[Last week, I
posted a report from PBS’s NewsHour on Washington, D.C.’s Women’s Voices Theater Festival, a region-wide
collaboration of 25 theaters producing plays by women playwrights. One of this country’s strongest and most
prominent exemplars of women in theater, both as a writer and a performer, is
Anna Deavere Smith, whose one-women plays have been unique and powerful theater
for several decades.
[Smith’s work is really
a form of documentary theater, but instead of digging out records and hearing
transcripts of long-past events, she creates her own documents of current
issues by interviewing the participants, witnesses, and those affected—and then,
channeling them from the stage in some of American theater’s most remarkable
performances.
[On 5 April, Smith
presented her “Brief But Spectacular” essay on PBS
NewsHour, an explanation of her
perspective on how and why she does what she does. Here is the transcript of that presentation.]
Anna
Deavere Smith, actor, playwright and activist, says she has been trying to
become America, word for word. By conducting interviews and creating a
narrative, she aims to make a current problem come alive. Deavere Smith offers
her Brief but Spectacular take on listening to people.
John
Yang: Finally, we turn to another
installment of our series Brief But Spectacular, where we ask people about
their passions.
Tonight,
actor, playwright and activist Anna Deavere Smith, widely known for her roles
on “The West Wing” and “Nurse Jackie.” She has also earned critical acclaim for
her one-woman shows. The latest, “Notes From the Field,” recently aired on HBO.
Smith
shares her unique process for getting into character.
Anna
Deavere Smith: When I was a girl, my
grandfather said that if you say a word often enough, it becomes you.
And I
have been trying to become America word for word. In the way that you would
think about putting yourself in other people shoes, I’m putting myself in other
people’s words.
I
interview people, and I learn what they say and try to put together a lot of
disparate parts of interviews in one whole, in order to make a current problem
come alive.
There
are certain points in any interview that I do that people start to speak in a
way where the rhythm, you know, leads me to believe that there’s emotions
stored in there. And so, as an actor, emotions are my fuel, and those are the
types of moments that I want to reenact on stage.
Drinking
malt liquor. This is not the time for us to be playing the lottery or to be at
the Horseshoe Casino. This is not the time for us to be walking around.
I was a
mimic as a child. And, you know, I guess you could say that what I’m doing now
is a more respectable version of that, which was — you know, inevitably,
mimicry is a little bit subversive. I don’t mean to be subversive. I’m not an
impressionist.
I’m
delighted if audiences think something’s funny, but I’m not making fun of a
person.
My most
recent play, “Notes From the Field” was based on my having done 250 interviews
around the United States on the subject of what we call the school-to-prison
pipeline.
I’m
interested in complicating the narrative and revealing to the people in my
audience that there are many narratives. The more roots you have going off in
different directions and grabbing the ground, you’re probably going to be a
stronger tree. And that would be my objective.
All of
my works of art is a form of activism. I don’t have answers. I don’t indict
people. I can let the judges do that. I can let the media do that. I’m a
dramatist.
A drama
is always a constructive journey, where something is lost and then it’s going
to be regained.
I went
to New Orleans right after Katrina. And to watch people looking around at
everything they lost and trying to make some sense and making an impromptu plan
is really important to me in how I view the world.
You know,
you could say, oh, my goodness, isn’t that so hard? Doesn’t that make you sad?

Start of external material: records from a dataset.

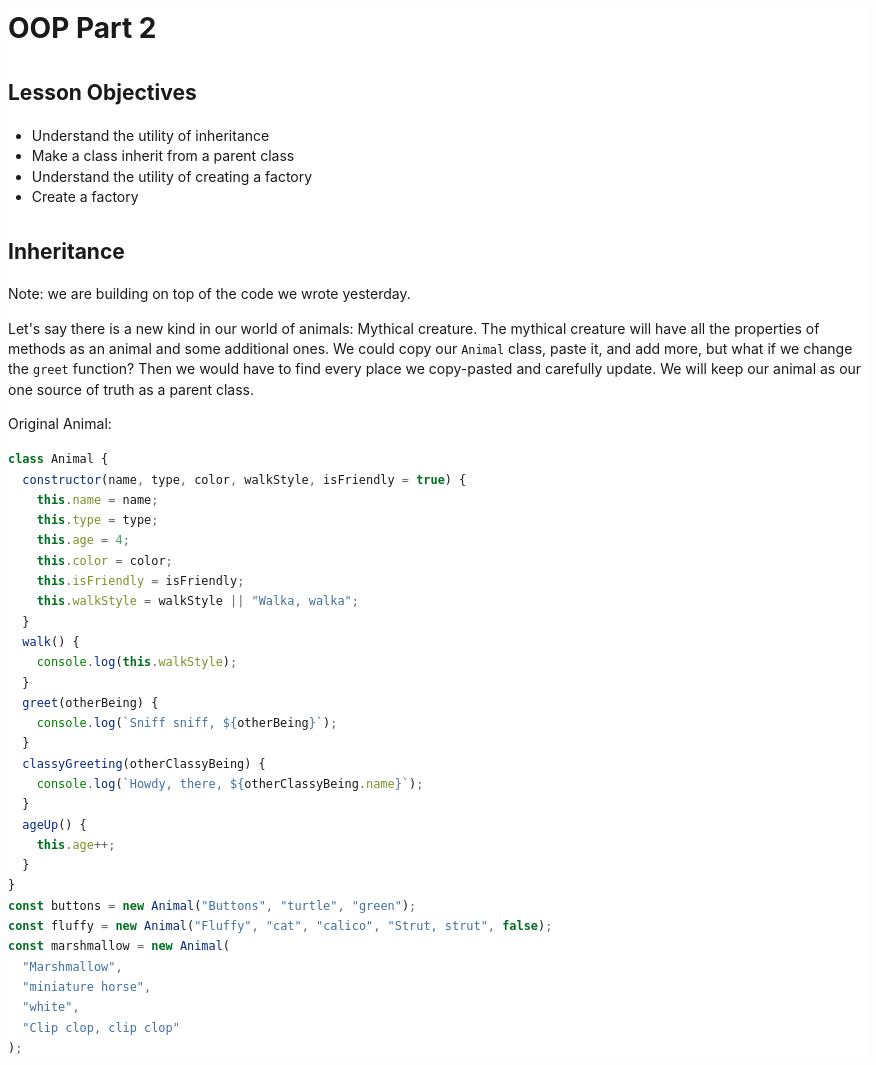 # OOP Part 2

## Lesson Objectives

- Understand the utility of inheritance
- Make a class inherit from a parent class
- Understand the utility of creating a factory
- Create a factory

## Inheritance

Note: we are building on top of the code we wrote yesterday.

Let's say there is a new kind in our world of animals: Mythical creature. The mythical creature will have all the properties of methods as an animal and some additional ones. We could copy our `Animal` class, paste it, and add more, but what if we change the `greet` function? Then we would have to find every place we copy-pasted and carefully update. We will keep our animal as our one source of truth as a parent class.

Original Animal:

```js
class Animal {
  constructor(name, type, color, walkStyle, isFriendly = true) {
    this.name = name;
    this.type = type;
    this.age = 4;
    this.color = color;
    this.isFriendly = isFriendly;
    this.walkStyle = walkStyle || "Walka, walka";
  }
  walk() {
    console.log(this.walkStyle);
  }
  greet(otherBeing) {
    console.log(`Sniff sniff, ${otherBeing}`);
  }
  classyGreeting(otherClassyBeing) {
    console.log(`Howdy, there, ${otherClassyBeing.name}`);
  }
  ageUp() {
    this.age++;
  }
}
const buttons = new Animal("Buttons", "turtle", "green");
const fluffy = new Animal("Fluffy", "cat", "calico", "Strut, strut", false);
const marshmallow = new Animal(
  "Marshmallow",
  "miniature horse",
  "white",
  "Clip clop, clip clop"
);
```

For me, it’s the opposite. It shows me just how inventive people are.
I
believe that the theater and other art forms are an opportunity to convene
people around these issues and ask them while they’re sitting together to do
something.
My name
is Anna Deavere Smith, and this is my Brief But Spectacular take on listening
to people.
[The backstory of
“Brief but Spectacular,” a weekly series that premièred on NewsHour
in 2015, begins with creator Steve
Goldbloom, the creator and host of the original comedy news show for PBS, “Everything
But the News,” and his longtime producing partner Zach Land-Miller who conduct
every interview off-camera and off-screen.
(The segments are all two to four minutes long and there are no cutaways
to reporters or interjections of questions.) Each Thursday, “Brief but Spectacular” introduces NewsHour viewers to original profiles; these short
segments feature some of the most original contemporary figures, offering
passionate takes on topics they know well. These have included household names like actors
Alec Baldwin and Carl Reiner, artist Marina Abramović, and activist Bryan Stevenson. Topics have included comedian, writer,
and director Jill Soloway (Amazon’s original series Transparent) on gatekeepers in Hollywood, journalist
Ta-Nehisi Coates on police reform in America, Abramović on the art of
performance, author Michael Lewis on finding disruptive characters, performers
Abbi Jacobson and Ilana Glazer on the rise of their hit Comedy Central series Broad City,
engineer Jason Dunn on creating the first 3-D printer in space, and many more.]